Alain Touraine (2000) has asked the question `Can We Live Together? ' His book is
just one recent example of a wide debate on how political community can be built and
reconciled with differences among its members, what Buber called mutuality, what
Linklater has discussed as `community', or what is sometimes understood as `social
solidarity' in European Union debates (Buber, 1961; Linklater, 1998). Touraine,
unlike some others in this debate, emphasises the importance of building community
on the basis of a broad recognition of difference amongst its members rather than
through the assertion of single claims of universal validity enforced (whether through
one form of social power or another) across differences, eclipsing or oppressing them.

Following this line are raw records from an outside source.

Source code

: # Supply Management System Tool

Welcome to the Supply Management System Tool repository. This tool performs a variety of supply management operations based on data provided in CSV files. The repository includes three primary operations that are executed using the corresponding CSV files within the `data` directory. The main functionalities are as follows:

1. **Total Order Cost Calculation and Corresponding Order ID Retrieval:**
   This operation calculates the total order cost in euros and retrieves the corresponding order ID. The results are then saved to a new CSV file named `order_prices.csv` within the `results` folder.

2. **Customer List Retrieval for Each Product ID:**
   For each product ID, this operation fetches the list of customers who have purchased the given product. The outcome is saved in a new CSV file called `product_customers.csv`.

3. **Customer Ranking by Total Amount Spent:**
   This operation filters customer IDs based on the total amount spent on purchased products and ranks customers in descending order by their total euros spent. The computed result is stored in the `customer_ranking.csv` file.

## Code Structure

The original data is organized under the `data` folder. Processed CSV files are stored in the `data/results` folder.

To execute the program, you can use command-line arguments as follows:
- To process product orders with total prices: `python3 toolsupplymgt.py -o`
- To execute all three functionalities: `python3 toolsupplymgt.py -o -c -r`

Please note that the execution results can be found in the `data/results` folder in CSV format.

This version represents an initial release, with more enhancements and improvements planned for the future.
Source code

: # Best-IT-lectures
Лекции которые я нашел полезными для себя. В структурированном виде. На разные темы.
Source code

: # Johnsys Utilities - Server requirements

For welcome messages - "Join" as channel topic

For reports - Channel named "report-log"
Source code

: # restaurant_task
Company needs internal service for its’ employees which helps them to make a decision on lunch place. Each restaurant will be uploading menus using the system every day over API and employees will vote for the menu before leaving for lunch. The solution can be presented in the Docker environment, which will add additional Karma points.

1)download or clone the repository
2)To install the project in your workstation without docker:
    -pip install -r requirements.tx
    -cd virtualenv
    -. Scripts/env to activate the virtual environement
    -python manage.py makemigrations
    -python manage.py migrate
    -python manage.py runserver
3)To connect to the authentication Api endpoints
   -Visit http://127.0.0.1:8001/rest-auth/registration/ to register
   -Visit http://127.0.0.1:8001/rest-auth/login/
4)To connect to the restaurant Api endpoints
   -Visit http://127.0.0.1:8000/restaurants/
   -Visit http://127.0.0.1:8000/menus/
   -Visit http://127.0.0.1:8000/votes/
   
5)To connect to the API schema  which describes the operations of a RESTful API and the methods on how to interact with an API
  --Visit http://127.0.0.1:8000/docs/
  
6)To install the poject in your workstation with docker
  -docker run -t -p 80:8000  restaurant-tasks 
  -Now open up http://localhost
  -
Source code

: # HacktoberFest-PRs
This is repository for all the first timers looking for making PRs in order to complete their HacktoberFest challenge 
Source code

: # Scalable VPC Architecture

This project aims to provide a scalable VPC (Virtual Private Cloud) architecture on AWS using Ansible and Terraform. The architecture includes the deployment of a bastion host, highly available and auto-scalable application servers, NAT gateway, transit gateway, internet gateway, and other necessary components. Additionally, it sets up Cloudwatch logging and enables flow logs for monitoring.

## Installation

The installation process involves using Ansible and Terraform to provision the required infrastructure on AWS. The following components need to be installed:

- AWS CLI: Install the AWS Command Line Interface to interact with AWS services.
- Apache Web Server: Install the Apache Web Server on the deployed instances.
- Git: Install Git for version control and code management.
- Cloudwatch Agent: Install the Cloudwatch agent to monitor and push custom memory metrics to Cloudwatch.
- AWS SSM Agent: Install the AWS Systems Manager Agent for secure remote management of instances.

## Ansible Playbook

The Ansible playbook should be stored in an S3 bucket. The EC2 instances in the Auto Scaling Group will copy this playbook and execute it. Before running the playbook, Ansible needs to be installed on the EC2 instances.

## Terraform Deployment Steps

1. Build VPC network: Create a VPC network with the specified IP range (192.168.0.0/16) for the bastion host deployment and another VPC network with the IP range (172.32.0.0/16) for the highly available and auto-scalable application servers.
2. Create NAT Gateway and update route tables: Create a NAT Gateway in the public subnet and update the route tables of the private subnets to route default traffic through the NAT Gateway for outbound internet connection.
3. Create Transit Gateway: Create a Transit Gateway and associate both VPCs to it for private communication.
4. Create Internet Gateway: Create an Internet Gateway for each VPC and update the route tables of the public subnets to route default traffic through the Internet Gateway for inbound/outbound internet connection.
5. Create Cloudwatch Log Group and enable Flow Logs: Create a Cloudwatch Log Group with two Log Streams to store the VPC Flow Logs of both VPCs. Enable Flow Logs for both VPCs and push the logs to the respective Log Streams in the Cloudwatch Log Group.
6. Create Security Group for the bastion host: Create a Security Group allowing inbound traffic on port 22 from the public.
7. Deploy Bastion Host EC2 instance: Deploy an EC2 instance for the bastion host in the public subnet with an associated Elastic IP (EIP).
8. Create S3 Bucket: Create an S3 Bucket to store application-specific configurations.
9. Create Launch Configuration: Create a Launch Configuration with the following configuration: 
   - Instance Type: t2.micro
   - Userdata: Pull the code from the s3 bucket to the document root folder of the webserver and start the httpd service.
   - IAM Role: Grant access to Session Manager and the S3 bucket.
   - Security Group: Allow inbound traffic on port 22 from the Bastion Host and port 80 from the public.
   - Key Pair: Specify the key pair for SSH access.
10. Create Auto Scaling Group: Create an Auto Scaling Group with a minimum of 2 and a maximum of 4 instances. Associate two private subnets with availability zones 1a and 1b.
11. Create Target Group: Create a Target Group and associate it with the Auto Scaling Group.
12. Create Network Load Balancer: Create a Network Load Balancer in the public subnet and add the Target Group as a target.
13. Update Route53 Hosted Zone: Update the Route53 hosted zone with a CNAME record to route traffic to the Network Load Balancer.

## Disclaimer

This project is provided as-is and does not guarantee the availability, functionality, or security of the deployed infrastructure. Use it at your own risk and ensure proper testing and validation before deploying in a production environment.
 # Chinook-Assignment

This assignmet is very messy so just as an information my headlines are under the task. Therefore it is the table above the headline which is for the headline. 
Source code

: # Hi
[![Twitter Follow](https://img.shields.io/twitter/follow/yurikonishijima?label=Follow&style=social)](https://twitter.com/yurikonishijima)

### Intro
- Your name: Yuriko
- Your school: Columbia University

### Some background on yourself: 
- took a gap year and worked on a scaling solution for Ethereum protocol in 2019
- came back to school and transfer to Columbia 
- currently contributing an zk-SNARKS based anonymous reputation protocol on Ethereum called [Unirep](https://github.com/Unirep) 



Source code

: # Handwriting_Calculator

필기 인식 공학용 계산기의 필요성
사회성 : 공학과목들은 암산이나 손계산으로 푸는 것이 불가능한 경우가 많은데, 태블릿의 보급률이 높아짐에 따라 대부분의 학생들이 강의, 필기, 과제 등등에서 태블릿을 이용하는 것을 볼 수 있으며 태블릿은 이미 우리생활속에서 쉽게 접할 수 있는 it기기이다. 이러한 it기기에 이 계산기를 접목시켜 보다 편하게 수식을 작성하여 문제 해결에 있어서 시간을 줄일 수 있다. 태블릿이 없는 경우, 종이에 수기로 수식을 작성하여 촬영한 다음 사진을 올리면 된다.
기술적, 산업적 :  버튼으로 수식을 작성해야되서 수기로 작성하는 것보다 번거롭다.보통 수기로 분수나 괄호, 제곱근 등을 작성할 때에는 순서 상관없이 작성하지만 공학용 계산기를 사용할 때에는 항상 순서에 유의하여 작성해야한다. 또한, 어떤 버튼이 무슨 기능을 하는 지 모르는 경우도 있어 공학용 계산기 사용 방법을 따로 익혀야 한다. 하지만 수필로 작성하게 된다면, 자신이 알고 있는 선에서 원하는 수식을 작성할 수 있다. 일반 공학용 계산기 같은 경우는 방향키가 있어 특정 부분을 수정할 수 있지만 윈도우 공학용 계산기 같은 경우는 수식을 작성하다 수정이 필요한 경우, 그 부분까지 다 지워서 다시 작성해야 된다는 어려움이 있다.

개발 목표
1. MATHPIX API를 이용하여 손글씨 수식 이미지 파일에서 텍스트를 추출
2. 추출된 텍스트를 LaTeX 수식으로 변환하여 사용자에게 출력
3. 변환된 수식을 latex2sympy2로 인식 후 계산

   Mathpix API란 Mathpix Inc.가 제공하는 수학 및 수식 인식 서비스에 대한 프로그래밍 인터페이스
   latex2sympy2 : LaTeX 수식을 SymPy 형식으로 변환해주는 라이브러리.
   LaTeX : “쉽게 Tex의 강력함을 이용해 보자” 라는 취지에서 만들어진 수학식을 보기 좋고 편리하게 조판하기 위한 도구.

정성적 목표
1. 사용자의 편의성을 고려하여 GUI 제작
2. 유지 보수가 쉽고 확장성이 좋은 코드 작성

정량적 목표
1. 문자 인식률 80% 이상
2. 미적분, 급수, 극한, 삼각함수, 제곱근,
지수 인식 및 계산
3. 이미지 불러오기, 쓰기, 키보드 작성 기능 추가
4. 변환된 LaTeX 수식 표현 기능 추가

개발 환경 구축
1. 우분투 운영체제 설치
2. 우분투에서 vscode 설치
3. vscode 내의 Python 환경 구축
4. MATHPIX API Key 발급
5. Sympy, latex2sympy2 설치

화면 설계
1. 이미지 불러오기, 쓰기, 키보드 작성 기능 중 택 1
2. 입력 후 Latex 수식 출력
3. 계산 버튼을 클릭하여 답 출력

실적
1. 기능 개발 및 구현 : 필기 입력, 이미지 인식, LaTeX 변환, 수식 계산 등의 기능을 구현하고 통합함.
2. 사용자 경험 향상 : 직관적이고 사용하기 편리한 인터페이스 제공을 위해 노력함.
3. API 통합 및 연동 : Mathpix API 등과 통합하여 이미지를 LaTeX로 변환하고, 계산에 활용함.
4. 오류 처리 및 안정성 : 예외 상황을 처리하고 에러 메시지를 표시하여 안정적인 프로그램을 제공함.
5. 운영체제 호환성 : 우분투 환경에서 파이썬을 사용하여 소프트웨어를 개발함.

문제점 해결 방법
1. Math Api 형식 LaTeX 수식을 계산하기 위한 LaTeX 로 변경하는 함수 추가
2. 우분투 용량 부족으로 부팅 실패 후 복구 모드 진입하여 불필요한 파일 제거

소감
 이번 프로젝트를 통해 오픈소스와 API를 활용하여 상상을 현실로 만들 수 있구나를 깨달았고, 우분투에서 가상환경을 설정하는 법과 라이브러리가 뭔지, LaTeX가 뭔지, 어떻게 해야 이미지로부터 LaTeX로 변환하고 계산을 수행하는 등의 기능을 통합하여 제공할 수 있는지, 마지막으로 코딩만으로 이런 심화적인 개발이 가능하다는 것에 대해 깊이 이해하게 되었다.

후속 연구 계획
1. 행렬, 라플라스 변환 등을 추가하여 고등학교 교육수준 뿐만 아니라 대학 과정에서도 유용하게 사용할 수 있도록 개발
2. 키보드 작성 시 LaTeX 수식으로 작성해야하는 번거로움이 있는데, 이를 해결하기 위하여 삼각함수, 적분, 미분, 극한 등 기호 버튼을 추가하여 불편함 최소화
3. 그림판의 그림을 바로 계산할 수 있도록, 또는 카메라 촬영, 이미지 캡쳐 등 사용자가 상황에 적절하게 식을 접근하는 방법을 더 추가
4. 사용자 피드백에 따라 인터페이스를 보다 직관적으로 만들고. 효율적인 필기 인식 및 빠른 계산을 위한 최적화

The recognition of difference, or, more specifically, the realisation of the ideal of a
community which is capable at the same time of constituting an effective collectivity
while recognising rather than submerging or oppressing difference, is key to
Touraine's work. So it is too in that of many other writers and activists in the post communist, post-liberal, arguably fragmented and allegedly `postmodern' world in
which we have found ourselves since 1989.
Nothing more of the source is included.